S’il croit qu’avec sa voix détachée et sa fausse inquiétude je vais oublier le sujet de son désarrois, il peut se mettre le doigt dans l’oeil.

« Oui, oui, » maugréé-je néanmoins, effrayée de voir que sa question fait naître en moi une boule d’angoisse.

« T’es sûre ? »

Non.
Je ne comprends pas.
Je ne sais pas.
Je veux que l’on soit tous comme avant, que les Autres me regardent bizarrement, que tu m’oublies pour passer du temps avec d’autres, avant que tu aies cette tronche, avant que le monde devienne complètement dingue. Je veux que Zikomo joue avec moi, que mes études soient ma première inquiétude, que Chu-Jung ne soit jamais venu au château.

« Oui, j’te dis ! »

Ma gorge se serre. Encore une question et je lui balance tout. C’est une certitude. Une mélasse de mots grimpe déjà le long de ma gorge.
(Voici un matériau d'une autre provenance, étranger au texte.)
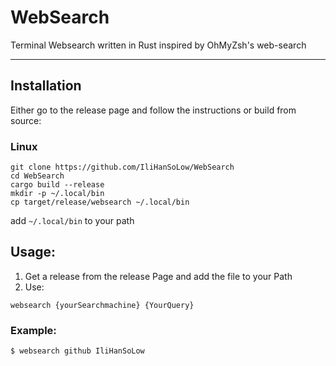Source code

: # WebSearch

Terminal Websearch written in Rust inspired by OhMyZsh's web-search

---

## Installation
Either go to the release page and follow the instructions or build from source:
### Linux
```
git clone https://github.com/IliHanSoLow/WebSearch
cd WebSearch
cargo build --release
mkdir -p ~/.local/bin
cp target/release/websearch ~/.local/bin
```
add `~/.local/bin` to your path 

## Usage:
1. Get a release from the release Page and add the file to your Path
2. Use: <br>
```
websearch {yourSearchmachine} {YourQuery}
```
### Example:
```
$ websearch github IliHanSoLow
```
Mais la question ne vient pas. Comme avant les vacances de Noël, comme trop souvent ; Aodren n’insiste pas.

« Ok… J’vais par là, moi… » dit-il en désignant les escaliers qui le mèneront à sa Salle Commune.

Cette fois, je ne suis pas en colère. Je suis juste triste.

« A plus tard, » je m’entends dire en le regardant partir.

Je voudrais seulement comprendre. Je voudrais seulement ne pas avoir peur. Seulement ne pas avoir cette impression persistante que le monde est en train de dégringoler.

Je rentre lentement à la Salle Commune. J’évite de croiser le regard des Autres. Je ne veux pas de leur angoisse, j’en ai assez de la mienne. En pénétrant dans le petit salon, je songe qu’il me faudrait faire des recherches sur les Parkinson et les Beurk.
A peine ai-je eu le temps de formuler cette pensée qu’une ombre s’abat sur moi.

Un instant plus tard, je me retrouve à suivre Varma dans le dédale des couloirs. Parait-il qu’Issa Sidiki, le directeur d’Uagadou, veut me voir. Sur le chemin, la perspective (et la fierté) de le rencontrer annihile presque toutes mes peurs.